=== DATASET CONTENT ===

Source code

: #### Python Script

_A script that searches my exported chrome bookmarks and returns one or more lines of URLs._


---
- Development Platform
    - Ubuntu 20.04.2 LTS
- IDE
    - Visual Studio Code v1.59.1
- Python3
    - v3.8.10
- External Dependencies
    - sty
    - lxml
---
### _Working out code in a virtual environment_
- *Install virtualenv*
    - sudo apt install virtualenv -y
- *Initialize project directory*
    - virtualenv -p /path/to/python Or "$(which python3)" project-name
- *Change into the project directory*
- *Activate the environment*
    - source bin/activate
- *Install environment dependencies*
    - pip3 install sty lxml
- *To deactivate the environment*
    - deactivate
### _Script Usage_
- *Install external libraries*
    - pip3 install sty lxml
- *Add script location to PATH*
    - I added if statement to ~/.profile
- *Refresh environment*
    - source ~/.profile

===

◆ **WORK ITEM**
Line by line, repeat the listing exactly as written.

◆ **ANSWER SPACE**
Source code

: #### Python Script

_A script that searches my exported chrome bookmarks and returns one or more lines of URLs._


---
- Development Platform
    - Ubuntu 20.04.2 LTS
- IDE
    - Visual Studio Code v1.59.1
- Python3
    - v3.8.10
- External Dependencies
    - sty
    - lxml
---
### _Working out code in a virtual environment_
- *Install virtualenv*
    - sudo apt install virtualenv -y
- *Initialize project directory*
    - virtualenv -p /path/to/python Or "$(which python3)" project-name
- *Change into the project directory*
- *Activate the environment*
    - source bin/activate
- *Install environment dependencies*
    - pip3 install sty lxml
- *To deactivate the environment*
    - deactivate
### _Script Usage_
- *Install external libraries*
    - pip3 install sty lxml
- *Add script location to PATH*
    - I added if statement to ~/.profile
- *Refresh environment*
    - source ~/.profile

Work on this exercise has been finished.